Pentoxifylline for slow to resolve hepatopulmonary syndrome post liver transplantation: Helpful or Unnecessary?

摘要

Hepatopulmonary syndrome (HPS), characterized by hypoxia due to intrapulmonary vasodilation and shunting usually in the setting of cirrhotic portal hypertension, affects at least 20% of cirrhotic patients (3). While liver transplantation (LT) is the only effective treatment for HPS, depending on the severity, recipients may experience protracted hypoxia post-LT (1). Hypoxia following LT imposes risks to the recipient such as graft ischemia. Although patients with HPS receive priority for LT, these patients have inferior outcomes, with 1 year recipient survival rates approximating just 70% as compared to 90% in age-matched controls (1,2). Furthermore, patients transplanted with HPS may suffer psychological hardship in the postoperative setting with residual HPS, and there are no reliable means to predict the duration of the resolution after transplant. Nitric oxide and tumor necrosis alpha (TNF-alpha) are potent vasodilators implicated in the pathogenesis of HPS (4,5).
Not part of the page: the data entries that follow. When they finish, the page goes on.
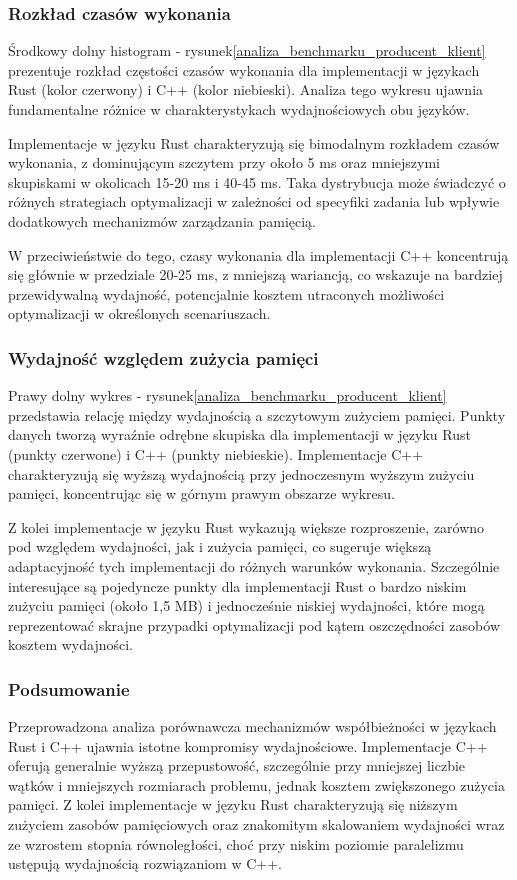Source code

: \subsubsection{ Rozkład czasów wykonania}
Środkowy dolny histogram - rysunek\ref{analiza_benchmarku_producent_klient} prezentuje rozkład częstości czasów wykonania dla implementacji w językach Rust (kolor czerwony) i C++ (kolor niebieski). Analiza tego wykresu ujawnia fundamentalne różnice w charakterystykach wydajnościowych obu języków.

Implementacje w języku Rust charakteryzują się bimodalnym rozkładem czasów wykonania, z dominującym szczytem przy około 5 ms oraz mniejszymi skupiskami w okolicach 15-20 ms i 40-45 ms. Taka dystrybucja może świadczyć o różnych strategiach optymalizacji w zależności od specyfiki zadania lub wpływie dodatkowych mechanizmów zarządzania pamięcią.

W przeciwieństwie do tego, czasy wykonania dla implementacji C++ koncentrują się głównie w przedziale 20-25 ms, z mniejszą wariancją, co wskazuje na bardziej przewidywalną wydajność, potencjalnie kosztem utraconych możliwości optymalizacji w określonych scenariuszach.

\subsubsection{Wydajność względem zużycia pamięci}
Prawy dolny wykres - rysunek\ref{analiza_benchmarku_producent_klient} przedstawia relację między wydajnością a szczytowym zużyciem pamięci. Punkty danych tworzą wyraźnie odrębne skupiska dla implementacji w języku Rust (punkty czerwone) i C++ (punkty niebieskie). Implementacje C++ charakteryzują się wyższą wydajnością przy jednoczesnym wyższym zużyciu pamięci, koncentrując się w górnym prawym obszarze wykresu.

Z kolei implementacje w języku Rust wykazują większe rozproszenie, zarówno pod względem wydajności, jak i zużycia pamięci, co sugeruje większą adaptacyjność tych implementacji do różnych warunków wykonania. Szczególnie interesujące są pojedyncze punkty dla implementacji Rust o bardzo niskim zużyciu pamięci (około 1,5 MB) i jednocześnie niskiej wydajności, które mogą reprezentować skrajne przypadki optymalizacji pod kątem oszczędności zasobów kosztem wydajności.

\subsubsection{Podsumowanie}
Przeprowadzona analiza porównawcza mechanizmów współbieżności w językach Rust i C++ ujawnia istotne kompromisy wydajnościowe. Implementacje C++ oferują generalnie wyższą przepustowość, szczególnie przy mniejszej liczbie wątków i mniejszych rozmiarach problemu, jednak kosztem zwiększonego zużycia pamięci. Z kolei implementacje w języku Rust charakteryzują się niższym zużyciem zasobów pamięciowych oraz znakomitym skalowaniem wydajności wraz ze wzrostem stopnia równoległości, choć przy niskim poziomie paralelizmu ustępują wydajnością rozwiązaniom w C++.


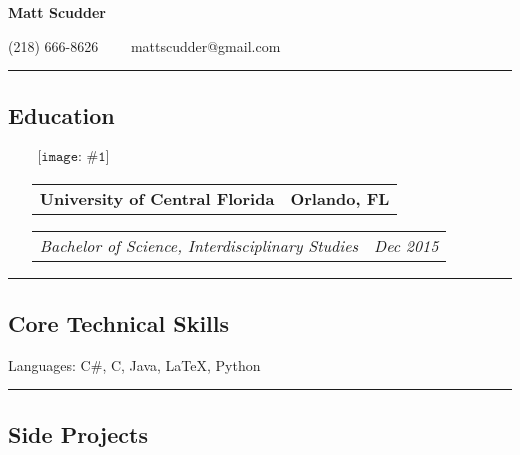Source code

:\documentclass[11pt,letterpaper]{article}
\makeatletter
\newenvironment{indentsection}[1]%
{\begin{list}{}%
	{\setlength{\leftmargin}{#1}}%
	\item[]%
}
{\end{list}}
\newcommand{\headerrow}[2]
{\begin{tabular*}{\linewidth}{l@{\extracolsep{\fill}}r}
	#1 &
	#2 \\
\end{tabular*}}
\newcommand{\centeredicon}[1]
	{$\begin{array}{r}
	\texttt{[image: \#1]}
	\end{array}$}
\makeatother
\begin{document}
\begin{center}
{\Huge \textbf{Matt Scudder}}

(218) 666-8626\ \ \textbullet
\ \ mattscudder@gmail.com
\end{center}

\hrule
\vspace{-0.4em}
\subsection*{Education}
\begin{itemize}
	\parskip=0.1em
	\item[\centeredicon{diploma.png}]
	\headerrow
		{\textbf{University of Central Florida}}
		{\textbf{Orlando, FL}}
	\headerrow
		{\emph{Bachelor of Science, Interdisciplinary Studies}}
		{\emph{Dec 2015}}




\end{itemize}






\hrule
\vspace{-0.4em}
\subsection*{Core Technical Skills}

\begin{indentsection}{\parindent}
\begin{description*}
	\item[Languages:]
	C\#, C, Java, \LaTeX, Python
\end{description*}
\end{indentsection}

\hrule
\vspace{-0.4em}
\subsection*{Side Projects}
\end{document}
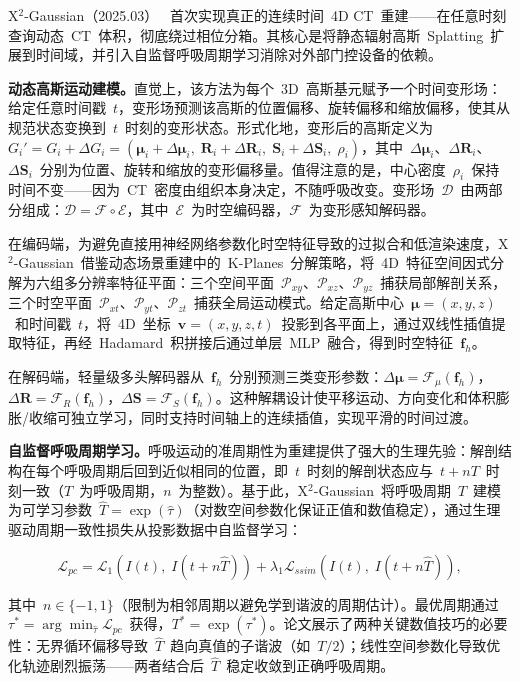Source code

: X$^{2}$-Gaussian（2025.03）~\cite{2503_21779} 首次实现真正的连续时间~4D CT~重建——在任意时刻查询动态~CT~体积，彻底绕过相位分箱。其核心是将静态辐射高斯~Splatting~扩展到时间域，并引入自监督呼吸周期学习消除对外部门控设备的依赖。

\textbf{动态高斯运动建模。}直觉上，该方法为每个~3D~高斯基元赋予一个时间变形场：给定任意时间戳~$t$，变形场预测该高斯的位置偏移、旋转偏移和缩放偏移，使其从规范状态变换到~$t$~时刻的变形状态。形式化地，变形后的高斯定义为~$G_i' = G_i + \Delta G_i = (\bm{\mu}_i + \Delta\bm{\mu}_i,\; \bm{R}_i + \Delta\bm{R}_i,\; \bm{S}_i + \Delta\bm{S}_i,\; \rho_i)$，其中~$\Delta\bm{\mu}_i$、$\Delta\bm{R}_i$、$\Delta\bm{S}_i$~分别为位置、旋转和缩放的变形偏移量。值得注意的是，中心密度~$\rho_i$~保持时间不变——因为~CT~密度由组织本身决定，不随呼吸改变。变形场~$\mathcal{D}$~由两部分组成：$\mathcal{D} = \mathcal{F} \circ \mathcal{E}$，其中~$\mathcal{E}$~为时空编码器，$\mathcal{F}$~为变形感知解码器。

在编码端，为避免直接用神经网络参数化时空特征导致的过拟合和低渲染速度，X$^{2}$-Gaussian~借鉴动态场景重建中的~K-Planes~分解策略，将~4D~特征空间因式分解为六组多分辨率特征平面：三个空间平面~$\mathcal{P}_{xy}$、$\mathcal{P}_{xz}$、$\mathcal{P}_{yz}$~捕获局部解剖关系，三个时空平面~$\mathcal{P}_{xt}$、$\mathcal{P}_{yt}$、$\mathcal{P}_{zt}$~捕获全局运动模式。给定高斯中心~$\bm{\mu}=(x,y,z)$~和时间戳~$t$，将~4D~坐标~$\bm{v}=(x,y,z,t)$~投影到各平面上，通过双线性插值提取特征，再经~Hadamard~积拼接后通过单层~MLP~融合，得到时空特征~$\bm{f}_h$。

在解码端，轻量级多头解码器从~$\bm{f}_h$~分别预测三类变形参数：$\Delta\bm{\mu} = \mathcal{F}_\mu(\bm{f}_h)$，$\Delta\bm{R} = \mathcal{F}_R(\bm{f}_h)$，$\Delta\bm{S} = \mathcal{F}_S(\bm{f}_h)$。这种解耦设计使平移运动、方向变化和体积膨胀/收缩可独立学习，同时支持时间轴上的连续插值，实现平滑的时间过渡。

\textbf{自监督呼吸周期学习。}呼吸运动的准周期性为重建提供了强大的生理先验：解剖结构在每个呼吸周期后回到近似相同的位置，即~$t$~时刻的解剖状态应与~$t + nT$~时刻一致（$T$~为呼吸周期，$n$~为整数）。基于此，X$^{2}$-Gaussian~将呼吸周期~$T$~建模为可学习参数~$\hat{T} = \exp(\hat{\tau})$（对数空间参数化保证正值和数值稳定），通过生理驱动周期一致性损失从投影数据中自监督学习：

\begin{equation}
\mathcal{L}_{pc} = \mathcal{L}_1(I(t),\; I(t + n\hat{T})) + \lambda_1 \mathcal{L}_{ssim}(I(t),\; I(t + n\hat{T})),
\end{equation}

其中~$n \in \{-1, 1\}$（限制为相邻周期以避免学到谐波的周期估计）。最优周期通过~$\tau^* = \arg\min_{\hat{\tau}} \mathcal{L}_{pc}$~获得，$T^* = \exp(\tau^*)$。论文展示了两种关键数值技巧的必要性：无界循环偏移导致~$\hat{T}$~趋向真值的子谐波（如~$T/2$）；线性空间参数化导致优化轨迹剧烈振荡——两者结合后~$\hat{T}$~稳定收敛到正确呼吸周期。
The degree of severity of HPS is determined by the recipient's P02 on a room air arterial blood gas ; patients with P02 < 60 mm Hg have severe HPS and the worst survival. Following LT, subjects with advanced HPS may require prolongation of invasive or non-invasive ventilation. There is limited data on the epidemiology and natural history of severe HPS post-LT. The mean duration of residual HPS in subjects transplanted with severe HPS that required pre-operative non-invasive ventilation was 40 days in a report of 5 subjects (6).